A brilliant book – a must-read for everyone

 Hugh Pym was chief economics correspondent for BBC News before taking over as its health editor earlier this year. His focused account begins with the downfall of the Newcastle-based former building society Northern Rock in September 2007 and ends with the announcement of RBS’s £8bn losses in February 2014 but the meat of the book describes events in Whitehall and Westminster in September and October 2008. This was the time when the banks ran out of money and a small group of ministers, Treasury officials and central bankers worked round the clock to devise a rescue package. The tale is dramatic and the telling is atmospheric: late-night curries ferried in to the Treasury, a minister blundering into prime minister Gordon Brown’s sleeping quarters in the middle of the night, chancellor Alistair Darling grabbing a couple of hours sleep before appearing on Radio 4’s Today programme, bankers sneaking in to Whitehall to avoid the media, and mysterious leaks to Pym’s BBC colleague Robert Peston, whose blogs and broadcasts caused panic.

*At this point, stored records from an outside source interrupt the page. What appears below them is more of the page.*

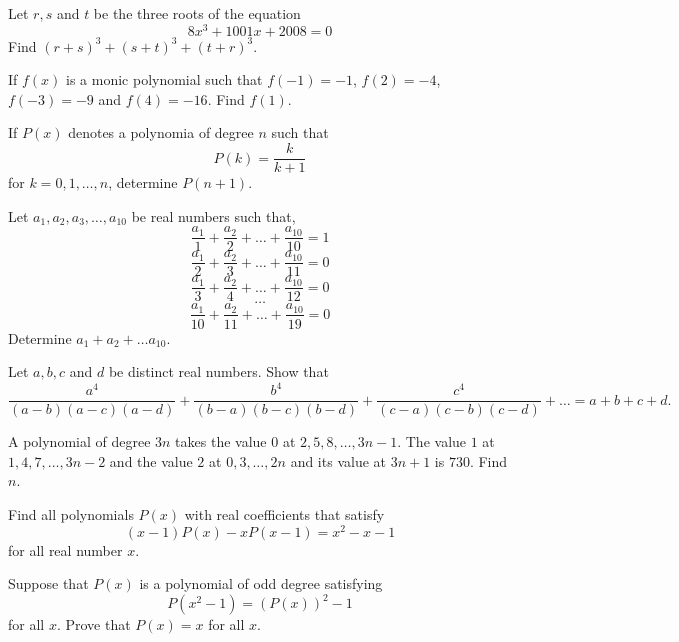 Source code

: \begin{problem}
Let $r,s$ and $ t $ be the three roots of the equation
\[ 8x^3 + 1001x +2008=0\]
Find $(r+s)^3 + (s+t)^3 + (t+r)^3$.
\begin{hint}
\addhint{}
\addhint{}
\end{hint}
\end{problem}
\begin{problem}
If $f(x)$ is a monic polynomial such that $f(-1)=-1$, $f(2)=-4$, $f(-3)= -9$ and $f(4)=-16$. Find $f(1)$.
\begin{hint}
\addhint{}
\addhint{}
\end{hint}
\end{problem}
\begin{problem}
If $P(x)$ denotes a polynomia of degree $n$ such that \[P(k) = \frac{k}{k+1}\]
for $k= 0,1,\ldots ,n$, determine $P(n+1)$.
\begin{hint}
\addhint{}
\addhint{}
\end{hint}
\end{problem}
\begin{problem}
Let $a_1, a_2, a_3, \ldots, a_{10} $ be real numbers such that, 
\[\frac{a_1}{1}+ \frac{a_2}{2} +\ldots + \frac{a_{10}}{10} =1 \]
\[\frac{a_1}{2}+ \frac{a_2}{3} +\ldots + \frac{a_{10}}{11} =0 \]
\[\frac{a_1}{3}+ \frac{a_2}{4} +\ldots + \frac{a_{10}}{12} =0 \]
\[\ldots\]
\[\frac{a_1}{10}+ \frac{a_2}{11} +\ldots + \frac{a_{10}}{19} =0 \]
 Determine $a_1+a_2+ \ldots a_10$.

\begin{hint}
\addhint{}
\addhint{}
\end{hint}
\end{problem}
\begin{problem}
Let $a,b,c$ and $d$ be distinct real numbers. Show that 
\[\frac{a^4}{(a-b)(a-c)(a-d)}+\frac{b^4}{(b-a)(b-c)(b-d)}+\frac{c^4}{(c-a)(c-b)(c-d)}+\ldots=a+b+c+d.\]
\begin{hint}
\addhint{}
\addhint{}
\end{hint}
\end{problem}
\begin{problem}
A polynomial of degree $3n$ takes the value $0$ at $2,5,8,\ldots,3n-1$. The value $1$ at $1,4,7,\ldots, 3n-2$ and the value $2$ at $0,3, \ldots, 2n$ and its value at $3n+1$ is $730$. Find $n$.
\begin{hint}
\addhint{}
\addhint{}
\end{hint}
\end{problem}
\begin{problem}
Find all polynomials $P(x)$ with real coefficients that satisfy
\[(x-1)P(x)-xP(x-1)= x^2-x-1\]
for all real number $x$.
\begin{hint}
\addhint{}
\addhint{}
\end{hint}
\end{problem}
\begin{problem}
Suppose that $P(x)$ is a polynomial of odd degree satisfying 
\[P(x^2-1)=(P(x))^2 -1\]
for all $x$. Prove that $P(x)= x$ for all $x$.
\begin{hint}
\addhint{}
\addhint{}
\end{hint}
\end{problem} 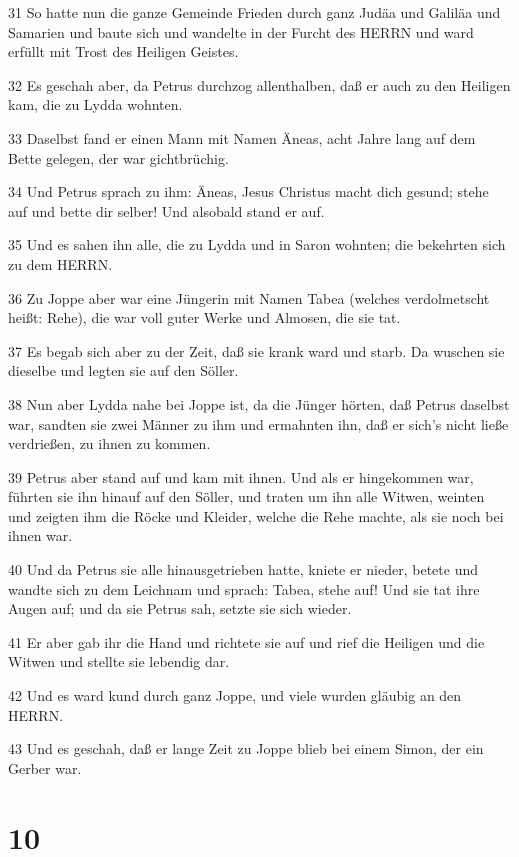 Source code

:\par 31 So hatte nun die ganze Gemeinde Frieden durch ganz Judäa und Galiläa und Samarien und baute sich und wandelte in der Furcht des HERRN und ward erfüllt mit Trost des Heiligen Geistes.
\par 32 Es geschah aber, da Petrus durchzog allenthalben, daß er auch zu den Heiligen kam, die zu Lydda wohnten.
\par 33 Daselbst fand er einen Mann mit Namen Äneas, acht Jahre lang auf dem Bette gelegen, der war gichtbrüchig.
\par 34 Und Petrus sprach zu ihm: Äneas, Jesus Christus macht dich gesund; stehe auf und bette dir selber! Und alsobald stand er auf.
\par 35 Und es sahen ihn alle, die zu Lydda und in Saron wohnten; die bekehrten sich zu dem HERRN.
\par 36 Zu Joppe aber war eine Jüngerin mit Namen Tabea (welches verdolmetscht heißt: Rehe), die war voll guter Werke und Almosen, die sie tat.
\par 37 Es begab sich aber zu der Zeit, daß sie krank ward und starb. Da wuschen sie dieselbe und legten sie auf den Söller.
\par 38 Nun aber Lydda nahe bei Joppe ist, da die Jünger hörten, daß Petrus daselbst war, sandten sie zwei Männer zu ihm und ermahnten ihn, daß er sich's nicht ließe verdrießen, zu ihnen zu kommen.
\par 39 Petrus aber stand auf und kam mit ihnen. Und als er hingekommen war, führten sie ihn hinauf auf den Söller, und traten um ihn alle Witwen, weinten und zeigten ihm die Röcke und Kleider, welche die Rehe machte, als sie noch bei ihnen war.
\par 40 Und da Petrus sie alle hinausgetrieben hatte, kniete er nieder, betete und wandte sich zu dem Leichnam und sprach: Tabea, stehe auf! Und sie tat ihre Augen auf; und da sie Petrus sah, setzte sie sich wieder.
\par 41 Er aber gab ihr die Hand und richtete sie auf und rief die Heiligen und die Witwen und stellte sie lebendig dar.
\par 42 Und es ward kund durch ganz Joppe, und viele wurden gläubig an den HERRN.
\par 43 Und es geschah, daß er lange Zeit zu Joppe blieb bei einem Simon, der ein Gerber war.

\chapter{10}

One of the most striking features about Pym’s book is the detail it reveals about the investment banks’ role in the resolution of the crisis, a point on which the author might have elaborated. It jars to learn that, having brought the country to its knees by selling high finance to gullible banks such as RBS and HBOS, the investment banks were then all over Downing Street and the Treasury advising on the clean-up. This is problematic, for however clever, charming and resourceful investment bankers might be, they all think the same way about the kind of financial system we should have.